• **Action item**
Starting with the first line below, reproduce each line exactly until you have included the one bearing "Доказательство от противного.".

• **Entries provided**

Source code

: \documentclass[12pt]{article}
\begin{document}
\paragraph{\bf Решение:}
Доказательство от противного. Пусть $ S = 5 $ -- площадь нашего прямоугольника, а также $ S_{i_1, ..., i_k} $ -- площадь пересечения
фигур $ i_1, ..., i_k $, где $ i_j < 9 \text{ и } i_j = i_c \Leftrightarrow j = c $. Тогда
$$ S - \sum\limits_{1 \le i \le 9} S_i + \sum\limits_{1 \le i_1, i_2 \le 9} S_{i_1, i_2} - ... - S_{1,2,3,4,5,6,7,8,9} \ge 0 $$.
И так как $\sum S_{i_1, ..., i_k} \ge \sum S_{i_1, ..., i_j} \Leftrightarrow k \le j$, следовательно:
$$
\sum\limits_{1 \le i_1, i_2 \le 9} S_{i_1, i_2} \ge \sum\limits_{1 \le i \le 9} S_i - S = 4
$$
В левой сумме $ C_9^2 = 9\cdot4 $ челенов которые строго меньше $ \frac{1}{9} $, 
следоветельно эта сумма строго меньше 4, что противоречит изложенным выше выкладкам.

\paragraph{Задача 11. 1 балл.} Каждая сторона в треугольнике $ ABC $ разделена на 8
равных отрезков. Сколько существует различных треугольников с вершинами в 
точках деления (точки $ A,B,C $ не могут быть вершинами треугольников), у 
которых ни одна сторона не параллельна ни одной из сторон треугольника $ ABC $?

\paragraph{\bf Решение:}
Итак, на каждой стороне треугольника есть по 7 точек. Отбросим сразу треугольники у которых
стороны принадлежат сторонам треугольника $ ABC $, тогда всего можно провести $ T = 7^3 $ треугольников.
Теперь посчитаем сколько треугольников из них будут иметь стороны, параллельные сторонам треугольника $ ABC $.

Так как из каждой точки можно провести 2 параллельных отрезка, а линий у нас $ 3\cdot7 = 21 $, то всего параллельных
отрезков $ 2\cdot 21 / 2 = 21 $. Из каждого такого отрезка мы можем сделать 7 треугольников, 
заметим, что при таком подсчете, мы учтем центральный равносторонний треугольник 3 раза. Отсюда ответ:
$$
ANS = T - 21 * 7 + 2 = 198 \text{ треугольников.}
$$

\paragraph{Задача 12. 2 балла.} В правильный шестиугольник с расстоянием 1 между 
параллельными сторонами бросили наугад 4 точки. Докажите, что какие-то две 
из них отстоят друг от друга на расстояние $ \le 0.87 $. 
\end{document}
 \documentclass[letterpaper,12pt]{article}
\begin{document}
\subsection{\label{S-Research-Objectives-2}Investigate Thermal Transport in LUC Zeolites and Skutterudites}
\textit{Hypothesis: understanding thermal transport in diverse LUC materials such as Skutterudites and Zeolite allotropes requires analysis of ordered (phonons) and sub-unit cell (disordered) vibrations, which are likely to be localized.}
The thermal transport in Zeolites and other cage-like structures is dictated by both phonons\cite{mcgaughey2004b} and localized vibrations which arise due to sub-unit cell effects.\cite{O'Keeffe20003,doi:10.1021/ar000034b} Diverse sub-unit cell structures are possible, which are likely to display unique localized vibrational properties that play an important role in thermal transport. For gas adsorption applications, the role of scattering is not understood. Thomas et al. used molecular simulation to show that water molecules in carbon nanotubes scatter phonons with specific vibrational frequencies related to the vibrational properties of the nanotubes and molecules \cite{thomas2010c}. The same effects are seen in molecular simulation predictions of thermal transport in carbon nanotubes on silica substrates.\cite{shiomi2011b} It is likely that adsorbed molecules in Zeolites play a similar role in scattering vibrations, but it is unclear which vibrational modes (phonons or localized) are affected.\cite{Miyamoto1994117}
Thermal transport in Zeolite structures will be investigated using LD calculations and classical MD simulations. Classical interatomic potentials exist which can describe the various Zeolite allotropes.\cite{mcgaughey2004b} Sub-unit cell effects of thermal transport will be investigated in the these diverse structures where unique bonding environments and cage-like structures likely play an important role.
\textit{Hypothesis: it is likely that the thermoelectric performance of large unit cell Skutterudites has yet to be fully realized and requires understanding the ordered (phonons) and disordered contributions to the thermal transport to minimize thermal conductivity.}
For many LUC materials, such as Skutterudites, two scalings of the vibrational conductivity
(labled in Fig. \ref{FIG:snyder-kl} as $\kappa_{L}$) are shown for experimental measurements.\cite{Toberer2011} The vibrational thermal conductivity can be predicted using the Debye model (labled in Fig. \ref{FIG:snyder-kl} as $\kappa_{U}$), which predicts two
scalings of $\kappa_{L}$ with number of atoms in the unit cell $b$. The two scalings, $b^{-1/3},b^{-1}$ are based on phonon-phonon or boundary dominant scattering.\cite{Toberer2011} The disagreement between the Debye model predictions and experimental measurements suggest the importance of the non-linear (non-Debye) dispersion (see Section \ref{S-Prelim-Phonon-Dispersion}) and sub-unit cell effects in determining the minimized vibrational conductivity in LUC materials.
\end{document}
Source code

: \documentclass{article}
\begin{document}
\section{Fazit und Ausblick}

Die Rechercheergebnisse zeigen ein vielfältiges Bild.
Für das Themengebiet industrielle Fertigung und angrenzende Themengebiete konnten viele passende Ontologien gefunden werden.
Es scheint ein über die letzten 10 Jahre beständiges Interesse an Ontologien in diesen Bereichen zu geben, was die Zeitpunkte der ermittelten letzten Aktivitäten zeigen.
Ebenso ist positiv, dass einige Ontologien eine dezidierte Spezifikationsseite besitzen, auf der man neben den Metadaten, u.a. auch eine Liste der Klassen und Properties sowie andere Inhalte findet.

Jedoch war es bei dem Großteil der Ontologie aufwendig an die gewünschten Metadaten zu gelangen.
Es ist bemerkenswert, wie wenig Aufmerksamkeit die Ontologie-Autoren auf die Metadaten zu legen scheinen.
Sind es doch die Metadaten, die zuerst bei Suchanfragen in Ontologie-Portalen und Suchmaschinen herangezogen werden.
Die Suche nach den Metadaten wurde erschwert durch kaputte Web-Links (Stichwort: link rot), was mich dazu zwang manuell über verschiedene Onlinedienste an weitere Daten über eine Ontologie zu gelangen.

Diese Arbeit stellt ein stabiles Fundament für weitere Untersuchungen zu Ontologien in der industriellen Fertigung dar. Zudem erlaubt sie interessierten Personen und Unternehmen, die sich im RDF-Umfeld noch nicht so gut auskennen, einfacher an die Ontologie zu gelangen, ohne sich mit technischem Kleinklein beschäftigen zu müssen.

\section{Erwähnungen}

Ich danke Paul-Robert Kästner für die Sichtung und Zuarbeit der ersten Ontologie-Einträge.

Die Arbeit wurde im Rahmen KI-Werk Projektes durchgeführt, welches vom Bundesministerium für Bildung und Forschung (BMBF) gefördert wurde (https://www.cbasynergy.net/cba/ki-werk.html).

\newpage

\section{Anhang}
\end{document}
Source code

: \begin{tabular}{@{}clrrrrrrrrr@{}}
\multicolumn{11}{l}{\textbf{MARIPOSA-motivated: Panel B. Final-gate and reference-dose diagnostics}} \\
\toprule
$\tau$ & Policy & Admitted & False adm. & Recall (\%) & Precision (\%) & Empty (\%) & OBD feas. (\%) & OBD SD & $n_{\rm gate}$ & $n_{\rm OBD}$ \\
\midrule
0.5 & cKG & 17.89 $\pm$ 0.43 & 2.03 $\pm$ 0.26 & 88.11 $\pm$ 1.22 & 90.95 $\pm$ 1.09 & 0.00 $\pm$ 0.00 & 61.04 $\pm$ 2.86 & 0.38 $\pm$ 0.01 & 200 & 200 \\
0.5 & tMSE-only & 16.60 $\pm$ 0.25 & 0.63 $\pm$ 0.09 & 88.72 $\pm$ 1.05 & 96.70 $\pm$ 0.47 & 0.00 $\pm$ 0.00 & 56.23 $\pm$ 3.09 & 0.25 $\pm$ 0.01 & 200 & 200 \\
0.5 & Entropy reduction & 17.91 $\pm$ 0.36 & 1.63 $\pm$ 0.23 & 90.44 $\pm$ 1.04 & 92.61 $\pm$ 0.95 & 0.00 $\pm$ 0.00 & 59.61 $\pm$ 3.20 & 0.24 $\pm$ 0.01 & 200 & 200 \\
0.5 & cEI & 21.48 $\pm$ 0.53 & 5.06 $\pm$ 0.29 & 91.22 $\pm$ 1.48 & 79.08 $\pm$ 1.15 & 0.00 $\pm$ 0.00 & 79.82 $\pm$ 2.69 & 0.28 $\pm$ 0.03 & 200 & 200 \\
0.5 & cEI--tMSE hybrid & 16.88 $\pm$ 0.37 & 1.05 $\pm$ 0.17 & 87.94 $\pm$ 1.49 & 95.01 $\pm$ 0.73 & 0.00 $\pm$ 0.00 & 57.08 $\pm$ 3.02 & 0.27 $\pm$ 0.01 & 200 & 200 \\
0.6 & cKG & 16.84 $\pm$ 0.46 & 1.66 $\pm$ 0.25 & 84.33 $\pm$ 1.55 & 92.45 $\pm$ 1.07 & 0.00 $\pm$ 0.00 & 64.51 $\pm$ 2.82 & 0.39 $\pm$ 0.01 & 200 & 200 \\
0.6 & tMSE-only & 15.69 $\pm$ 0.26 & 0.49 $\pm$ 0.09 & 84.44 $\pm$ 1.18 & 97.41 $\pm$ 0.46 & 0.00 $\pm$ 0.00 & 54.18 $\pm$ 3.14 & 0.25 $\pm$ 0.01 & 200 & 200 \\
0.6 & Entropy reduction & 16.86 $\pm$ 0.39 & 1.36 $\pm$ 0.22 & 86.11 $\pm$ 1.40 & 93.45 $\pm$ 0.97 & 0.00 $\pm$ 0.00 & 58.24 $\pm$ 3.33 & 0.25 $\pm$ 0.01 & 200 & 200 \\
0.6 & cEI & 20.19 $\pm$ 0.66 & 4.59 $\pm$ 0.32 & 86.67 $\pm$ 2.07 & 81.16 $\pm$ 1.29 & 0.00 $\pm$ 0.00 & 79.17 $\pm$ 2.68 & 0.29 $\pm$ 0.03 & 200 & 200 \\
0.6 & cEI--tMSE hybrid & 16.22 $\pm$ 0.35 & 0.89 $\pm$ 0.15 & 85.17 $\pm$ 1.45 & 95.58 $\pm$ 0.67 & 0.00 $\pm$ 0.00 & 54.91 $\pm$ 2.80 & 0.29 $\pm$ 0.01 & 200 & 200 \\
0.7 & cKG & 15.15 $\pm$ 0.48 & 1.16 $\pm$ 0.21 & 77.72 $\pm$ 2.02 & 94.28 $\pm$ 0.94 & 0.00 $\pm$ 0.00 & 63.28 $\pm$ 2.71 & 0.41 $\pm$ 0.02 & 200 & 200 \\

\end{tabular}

• **Task result**
Source code

: \documentclass[12pt]{article}
\begin{document}
\paragraph{\bf Решение:}
Доказательство от противного. Пусть $ S = 5 $ -- площадь нашего прямоугольника, а также $ S_{i_1, ..., i_k} $ -- площадь пересечения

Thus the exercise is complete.